Autour de ces deux grands axes, pourrait-on dire, qui confèrent une légitimité souveraine à Napoléon pour l’organisation de ses résidences personnelles et de celles qui concerne l’Etat, se situent de magnifiques lieux, s’aimantent des projets et tournent un immense ballet de  personnages. Rien que pour ceux-ci, depuis les plus hauts dignitaires de l’Etat jusqu’aux serviteurs qui s’activent lors des banquets impériaux en passant par les intendants, les préfets, les officiers, les artistes, cela donne un cortège aussi somptueux que hiérarchisé, régi par une étiquette voulue et imposée par Napoléon.

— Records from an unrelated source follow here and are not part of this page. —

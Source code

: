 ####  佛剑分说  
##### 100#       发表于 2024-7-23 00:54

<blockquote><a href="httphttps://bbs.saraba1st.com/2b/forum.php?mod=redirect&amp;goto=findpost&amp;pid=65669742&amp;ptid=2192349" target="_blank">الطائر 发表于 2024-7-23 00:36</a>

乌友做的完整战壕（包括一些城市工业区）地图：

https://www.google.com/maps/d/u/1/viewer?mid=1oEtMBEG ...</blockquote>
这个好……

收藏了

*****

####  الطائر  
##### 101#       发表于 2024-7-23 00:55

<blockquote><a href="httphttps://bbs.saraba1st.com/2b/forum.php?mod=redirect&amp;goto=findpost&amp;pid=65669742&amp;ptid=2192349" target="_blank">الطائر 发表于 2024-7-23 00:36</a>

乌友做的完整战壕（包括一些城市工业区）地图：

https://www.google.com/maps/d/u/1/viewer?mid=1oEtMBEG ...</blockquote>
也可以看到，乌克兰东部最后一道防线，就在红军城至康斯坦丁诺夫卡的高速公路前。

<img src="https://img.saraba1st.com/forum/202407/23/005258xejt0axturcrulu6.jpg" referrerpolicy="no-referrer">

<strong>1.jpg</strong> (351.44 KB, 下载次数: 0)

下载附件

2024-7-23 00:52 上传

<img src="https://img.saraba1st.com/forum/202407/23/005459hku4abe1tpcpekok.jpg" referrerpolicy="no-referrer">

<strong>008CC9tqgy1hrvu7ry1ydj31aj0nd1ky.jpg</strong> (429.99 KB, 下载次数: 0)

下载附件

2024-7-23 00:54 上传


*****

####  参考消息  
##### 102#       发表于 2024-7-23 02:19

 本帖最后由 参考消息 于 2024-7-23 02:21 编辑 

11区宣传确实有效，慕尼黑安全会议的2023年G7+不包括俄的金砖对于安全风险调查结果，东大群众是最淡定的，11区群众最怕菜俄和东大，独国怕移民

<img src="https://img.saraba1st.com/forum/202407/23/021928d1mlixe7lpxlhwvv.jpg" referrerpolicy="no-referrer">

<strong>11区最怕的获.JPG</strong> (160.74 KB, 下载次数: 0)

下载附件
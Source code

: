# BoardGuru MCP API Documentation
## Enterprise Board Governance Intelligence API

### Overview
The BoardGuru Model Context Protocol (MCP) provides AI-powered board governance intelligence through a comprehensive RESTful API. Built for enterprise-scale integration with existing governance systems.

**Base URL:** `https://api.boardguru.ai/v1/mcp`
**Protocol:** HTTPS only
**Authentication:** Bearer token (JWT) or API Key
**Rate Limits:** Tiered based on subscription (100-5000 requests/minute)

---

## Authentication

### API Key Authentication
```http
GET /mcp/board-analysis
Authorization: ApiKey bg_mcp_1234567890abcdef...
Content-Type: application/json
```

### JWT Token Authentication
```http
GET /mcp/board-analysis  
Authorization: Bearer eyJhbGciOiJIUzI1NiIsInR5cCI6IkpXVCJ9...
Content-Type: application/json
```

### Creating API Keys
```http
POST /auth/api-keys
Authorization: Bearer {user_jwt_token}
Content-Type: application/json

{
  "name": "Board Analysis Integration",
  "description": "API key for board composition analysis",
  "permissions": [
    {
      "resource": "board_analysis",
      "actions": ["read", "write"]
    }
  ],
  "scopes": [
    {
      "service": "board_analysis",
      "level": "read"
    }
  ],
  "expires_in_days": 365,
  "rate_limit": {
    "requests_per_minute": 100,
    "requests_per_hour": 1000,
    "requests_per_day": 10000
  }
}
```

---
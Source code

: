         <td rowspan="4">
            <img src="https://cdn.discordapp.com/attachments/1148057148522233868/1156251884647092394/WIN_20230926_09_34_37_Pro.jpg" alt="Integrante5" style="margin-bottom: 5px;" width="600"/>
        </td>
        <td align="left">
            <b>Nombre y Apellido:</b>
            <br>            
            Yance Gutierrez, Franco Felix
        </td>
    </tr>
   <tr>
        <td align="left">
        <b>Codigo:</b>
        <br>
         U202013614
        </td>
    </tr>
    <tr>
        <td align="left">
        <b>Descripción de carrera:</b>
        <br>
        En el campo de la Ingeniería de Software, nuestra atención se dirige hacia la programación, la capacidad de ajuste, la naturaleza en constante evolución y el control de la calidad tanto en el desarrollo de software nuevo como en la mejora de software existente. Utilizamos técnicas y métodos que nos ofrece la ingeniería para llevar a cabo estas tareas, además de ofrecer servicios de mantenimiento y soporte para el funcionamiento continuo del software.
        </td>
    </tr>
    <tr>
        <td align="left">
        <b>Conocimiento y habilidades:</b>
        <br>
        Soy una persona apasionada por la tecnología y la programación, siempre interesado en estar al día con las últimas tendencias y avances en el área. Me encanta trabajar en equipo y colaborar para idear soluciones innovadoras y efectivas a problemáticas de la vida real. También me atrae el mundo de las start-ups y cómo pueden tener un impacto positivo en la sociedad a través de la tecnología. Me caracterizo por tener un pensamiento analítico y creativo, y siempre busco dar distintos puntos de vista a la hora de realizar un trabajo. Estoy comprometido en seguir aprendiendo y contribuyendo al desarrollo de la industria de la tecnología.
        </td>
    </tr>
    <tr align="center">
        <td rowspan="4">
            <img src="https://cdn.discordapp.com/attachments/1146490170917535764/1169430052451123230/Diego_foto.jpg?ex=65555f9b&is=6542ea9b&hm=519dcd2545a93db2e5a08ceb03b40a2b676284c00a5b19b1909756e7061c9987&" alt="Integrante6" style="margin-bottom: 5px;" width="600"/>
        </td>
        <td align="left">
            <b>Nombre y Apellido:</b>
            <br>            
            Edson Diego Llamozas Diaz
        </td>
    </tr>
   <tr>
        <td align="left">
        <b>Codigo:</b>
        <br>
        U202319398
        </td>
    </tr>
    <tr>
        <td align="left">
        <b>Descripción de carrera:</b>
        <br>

Tout en cherchant à se "démarquer de l’héritage des Bourbons renversés" la démarche et le propos de l’empereur n’en restent pas moins largement inspirés voire façonnés par l’Ancien Régime. Un exemple, certes secondaire mais assez significatif permet de suivre la manière dont il use pour créer sa propre image, celui de la chasse.
Cet événement indissociable de la vie de la Cour royale est repris à son compte par Napoléon.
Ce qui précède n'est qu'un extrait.